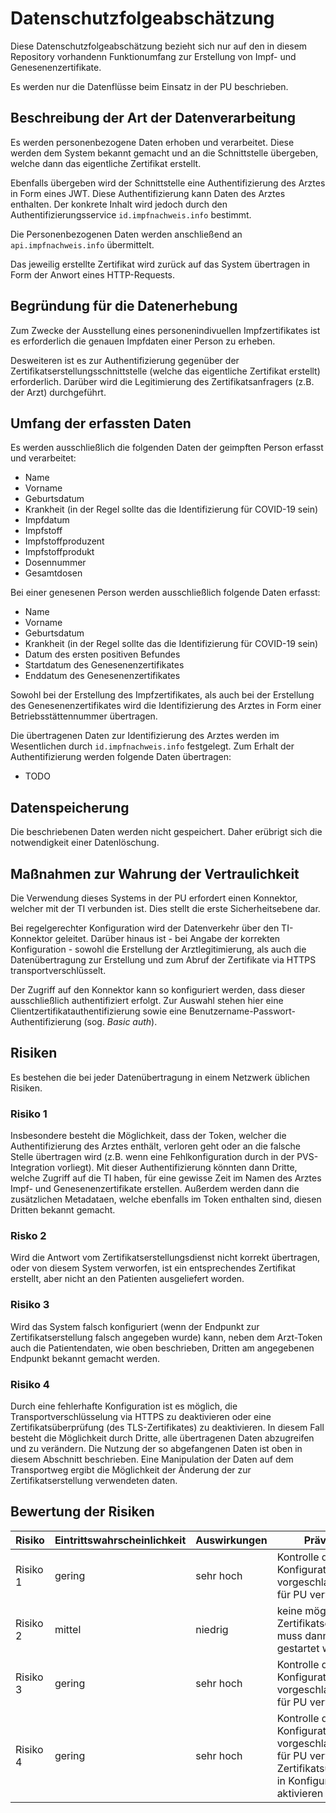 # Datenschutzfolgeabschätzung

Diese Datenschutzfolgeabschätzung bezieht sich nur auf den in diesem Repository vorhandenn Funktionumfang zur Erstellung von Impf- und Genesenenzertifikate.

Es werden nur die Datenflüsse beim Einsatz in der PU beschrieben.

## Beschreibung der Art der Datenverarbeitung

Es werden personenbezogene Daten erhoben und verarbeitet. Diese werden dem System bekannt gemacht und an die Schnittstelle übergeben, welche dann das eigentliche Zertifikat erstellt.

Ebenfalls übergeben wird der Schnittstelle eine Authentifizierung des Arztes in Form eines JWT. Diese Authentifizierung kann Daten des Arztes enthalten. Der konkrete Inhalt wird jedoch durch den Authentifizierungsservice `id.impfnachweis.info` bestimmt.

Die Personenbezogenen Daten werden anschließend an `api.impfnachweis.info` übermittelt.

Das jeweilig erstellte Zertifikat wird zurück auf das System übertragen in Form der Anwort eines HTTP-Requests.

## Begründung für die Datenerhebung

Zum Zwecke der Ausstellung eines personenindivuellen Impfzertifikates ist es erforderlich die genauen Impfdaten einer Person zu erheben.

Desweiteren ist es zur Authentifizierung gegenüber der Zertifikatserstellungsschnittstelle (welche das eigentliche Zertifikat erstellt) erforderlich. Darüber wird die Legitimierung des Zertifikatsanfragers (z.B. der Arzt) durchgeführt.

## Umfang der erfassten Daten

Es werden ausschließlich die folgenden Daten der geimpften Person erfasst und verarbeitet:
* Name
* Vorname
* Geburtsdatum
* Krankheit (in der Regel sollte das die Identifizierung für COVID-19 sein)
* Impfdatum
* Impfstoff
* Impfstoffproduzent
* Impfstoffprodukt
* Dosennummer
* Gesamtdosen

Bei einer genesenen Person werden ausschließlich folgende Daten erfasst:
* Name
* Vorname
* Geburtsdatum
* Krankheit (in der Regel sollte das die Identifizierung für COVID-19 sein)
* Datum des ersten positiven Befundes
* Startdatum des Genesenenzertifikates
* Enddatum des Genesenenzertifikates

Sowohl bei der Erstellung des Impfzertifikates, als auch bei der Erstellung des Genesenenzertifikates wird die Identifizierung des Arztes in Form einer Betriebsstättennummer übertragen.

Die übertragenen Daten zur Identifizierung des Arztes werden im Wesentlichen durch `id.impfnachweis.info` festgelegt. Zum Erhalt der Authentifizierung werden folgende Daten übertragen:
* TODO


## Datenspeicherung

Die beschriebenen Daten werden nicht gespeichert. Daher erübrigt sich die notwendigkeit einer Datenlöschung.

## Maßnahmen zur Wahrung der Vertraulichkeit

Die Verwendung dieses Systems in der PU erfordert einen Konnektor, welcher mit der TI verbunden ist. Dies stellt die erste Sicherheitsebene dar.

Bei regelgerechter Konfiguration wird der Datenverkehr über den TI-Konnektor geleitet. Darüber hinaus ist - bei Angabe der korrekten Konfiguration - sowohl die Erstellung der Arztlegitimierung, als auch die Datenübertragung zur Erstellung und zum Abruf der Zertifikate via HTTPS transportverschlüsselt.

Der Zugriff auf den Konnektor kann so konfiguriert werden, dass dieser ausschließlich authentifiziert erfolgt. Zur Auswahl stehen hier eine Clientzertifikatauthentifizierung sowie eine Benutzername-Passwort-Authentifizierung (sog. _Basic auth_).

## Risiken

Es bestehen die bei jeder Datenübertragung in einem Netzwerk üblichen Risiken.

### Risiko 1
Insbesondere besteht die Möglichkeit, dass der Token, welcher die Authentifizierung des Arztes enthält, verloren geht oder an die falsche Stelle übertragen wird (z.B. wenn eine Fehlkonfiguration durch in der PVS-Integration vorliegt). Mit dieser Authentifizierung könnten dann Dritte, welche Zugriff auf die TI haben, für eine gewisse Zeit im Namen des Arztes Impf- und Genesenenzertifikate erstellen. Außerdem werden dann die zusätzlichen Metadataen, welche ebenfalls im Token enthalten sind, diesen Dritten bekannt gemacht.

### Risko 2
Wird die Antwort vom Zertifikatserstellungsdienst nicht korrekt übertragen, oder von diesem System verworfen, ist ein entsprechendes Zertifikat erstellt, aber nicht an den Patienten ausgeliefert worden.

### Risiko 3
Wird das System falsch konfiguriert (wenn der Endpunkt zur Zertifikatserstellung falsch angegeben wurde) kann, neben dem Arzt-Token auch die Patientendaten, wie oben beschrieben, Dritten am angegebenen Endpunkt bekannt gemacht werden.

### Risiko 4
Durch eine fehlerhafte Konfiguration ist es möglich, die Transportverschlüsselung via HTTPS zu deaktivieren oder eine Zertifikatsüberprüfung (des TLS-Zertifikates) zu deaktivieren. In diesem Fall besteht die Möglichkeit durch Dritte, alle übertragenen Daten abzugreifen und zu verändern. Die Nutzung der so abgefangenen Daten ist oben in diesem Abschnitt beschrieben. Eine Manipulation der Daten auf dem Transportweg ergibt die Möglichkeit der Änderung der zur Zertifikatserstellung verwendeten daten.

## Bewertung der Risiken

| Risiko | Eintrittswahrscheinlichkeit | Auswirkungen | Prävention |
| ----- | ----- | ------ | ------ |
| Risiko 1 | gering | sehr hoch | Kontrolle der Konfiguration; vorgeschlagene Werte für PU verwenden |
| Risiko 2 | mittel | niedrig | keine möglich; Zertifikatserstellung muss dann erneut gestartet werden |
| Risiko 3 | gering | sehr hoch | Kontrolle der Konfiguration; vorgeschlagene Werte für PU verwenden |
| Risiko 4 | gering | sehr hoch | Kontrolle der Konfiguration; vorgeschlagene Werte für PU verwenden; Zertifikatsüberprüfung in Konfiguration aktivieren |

...

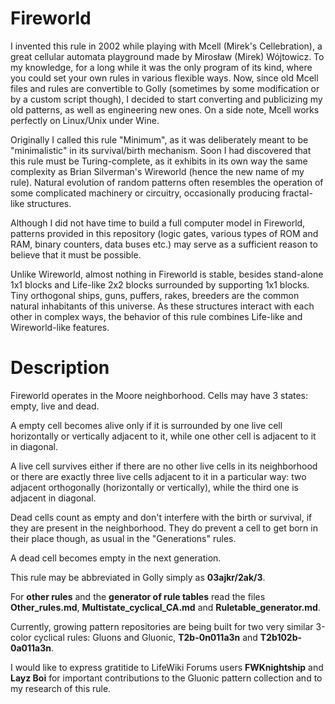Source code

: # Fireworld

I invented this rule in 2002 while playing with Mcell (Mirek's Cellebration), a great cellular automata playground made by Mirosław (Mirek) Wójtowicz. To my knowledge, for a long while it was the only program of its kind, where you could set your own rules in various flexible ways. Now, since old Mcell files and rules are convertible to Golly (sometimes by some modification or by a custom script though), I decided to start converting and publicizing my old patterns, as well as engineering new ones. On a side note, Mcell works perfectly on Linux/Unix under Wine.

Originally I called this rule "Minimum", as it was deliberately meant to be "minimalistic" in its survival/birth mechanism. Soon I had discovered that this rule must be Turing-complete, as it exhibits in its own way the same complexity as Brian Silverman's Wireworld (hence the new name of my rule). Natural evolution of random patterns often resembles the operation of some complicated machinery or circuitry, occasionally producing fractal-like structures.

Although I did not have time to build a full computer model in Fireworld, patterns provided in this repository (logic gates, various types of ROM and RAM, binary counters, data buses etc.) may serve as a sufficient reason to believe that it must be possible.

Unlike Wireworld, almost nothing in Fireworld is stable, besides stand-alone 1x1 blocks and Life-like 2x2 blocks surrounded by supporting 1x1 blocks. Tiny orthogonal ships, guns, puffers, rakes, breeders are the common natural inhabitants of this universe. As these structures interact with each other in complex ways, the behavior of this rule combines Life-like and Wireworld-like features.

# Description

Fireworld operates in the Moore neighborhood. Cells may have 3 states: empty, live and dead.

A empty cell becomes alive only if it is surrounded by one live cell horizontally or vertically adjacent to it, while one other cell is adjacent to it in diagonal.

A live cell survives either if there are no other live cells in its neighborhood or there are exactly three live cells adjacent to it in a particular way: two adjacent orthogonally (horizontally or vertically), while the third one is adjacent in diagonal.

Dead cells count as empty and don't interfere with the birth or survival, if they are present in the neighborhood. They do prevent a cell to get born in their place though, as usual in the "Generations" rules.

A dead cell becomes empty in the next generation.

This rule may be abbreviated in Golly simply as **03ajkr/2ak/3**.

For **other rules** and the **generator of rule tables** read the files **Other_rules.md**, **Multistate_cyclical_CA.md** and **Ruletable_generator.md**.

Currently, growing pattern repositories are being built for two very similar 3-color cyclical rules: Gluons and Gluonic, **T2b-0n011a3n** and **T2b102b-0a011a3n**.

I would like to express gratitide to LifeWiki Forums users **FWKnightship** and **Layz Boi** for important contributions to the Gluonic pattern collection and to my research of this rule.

--

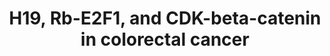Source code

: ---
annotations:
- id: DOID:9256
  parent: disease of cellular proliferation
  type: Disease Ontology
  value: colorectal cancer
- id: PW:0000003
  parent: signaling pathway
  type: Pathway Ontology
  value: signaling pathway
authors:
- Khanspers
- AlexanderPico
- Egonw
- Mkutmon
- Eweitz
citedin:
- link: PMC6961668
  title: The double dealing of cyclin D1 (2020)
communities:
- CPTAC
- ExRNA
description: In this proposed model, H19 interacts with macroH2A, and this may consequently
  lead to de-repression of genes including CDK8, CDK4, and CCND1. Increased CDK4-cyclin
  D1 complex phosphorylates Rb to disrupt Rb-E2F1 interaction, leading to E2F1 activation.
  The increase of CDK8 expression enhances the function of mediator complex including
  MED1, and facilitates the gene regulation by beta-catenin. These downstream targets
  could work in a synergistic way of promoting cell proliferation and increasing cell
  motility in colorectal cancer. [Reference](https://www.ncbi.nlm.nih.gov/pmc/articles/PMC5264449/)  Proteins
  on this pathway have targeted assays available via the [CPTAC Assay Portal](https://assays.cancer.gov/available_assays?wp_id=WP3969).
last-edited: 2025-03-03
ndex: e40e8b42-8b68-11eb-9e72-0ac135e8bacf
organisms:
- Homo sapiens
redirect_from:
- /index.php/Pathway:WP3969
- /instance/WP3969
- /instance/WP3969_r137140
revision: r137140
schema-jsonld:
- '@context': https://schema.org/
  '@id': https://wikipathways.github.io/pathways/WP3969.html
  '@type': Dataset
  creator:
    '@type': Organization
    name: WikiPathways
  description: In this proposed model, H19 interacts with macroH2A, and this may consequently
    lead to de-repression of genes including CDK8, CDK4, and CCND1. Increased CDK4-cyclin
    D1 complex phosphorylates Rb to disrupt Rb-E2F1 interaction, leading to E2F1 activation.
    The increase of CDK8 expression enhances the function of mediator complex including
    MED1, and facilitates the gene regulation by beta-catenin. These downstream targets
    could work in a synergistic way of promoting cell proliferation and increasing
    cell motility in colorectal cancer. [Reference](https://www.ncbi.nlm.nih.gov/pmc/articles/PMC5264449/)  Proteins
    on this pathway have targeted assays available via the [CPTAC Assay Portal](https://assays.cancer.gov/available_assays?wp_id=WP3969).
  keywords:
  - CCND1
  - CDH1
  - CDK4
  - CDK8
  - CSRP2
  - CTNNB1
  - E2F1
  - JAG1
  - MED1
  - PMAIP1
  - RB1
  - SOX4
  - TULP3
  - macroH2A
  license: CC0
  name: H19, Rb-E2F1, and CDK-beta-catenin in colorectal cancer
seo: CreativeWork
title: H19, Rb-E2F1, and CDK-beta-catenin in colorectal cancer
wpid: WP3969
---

- _Task to complete_: Which of the lines above include the word "structures"? List those lines.

- _Output of the task_:
Originally I called this rule "Minimum", as it was deliberately meant to be "minimalistic" in its survival/birth mechanism. Soon I had discovered that this rule must be Turing-complete, as it exhibits in its own way the same complexity as Brian Silverman's Wireworld (hence the new name of my rule). Natural evolution of random patterns often resembles the operation of some complicated machinery or circuitry, occasionally producing fractal-like structures.
Unlike Wireworld, almost nothing in Fireworld is stable, besides stand-alone 1x1 blocks and Life-like 2x2 blocks surrounded by supporting 1x1 blocks. Tiny orthogonal ships, guns, puffers, rakes, breeders are the common natural inhabitants of this universe. As these structures interact with each other in complex ways, the behavior of this rule combines Life-like and Wireworld-like features.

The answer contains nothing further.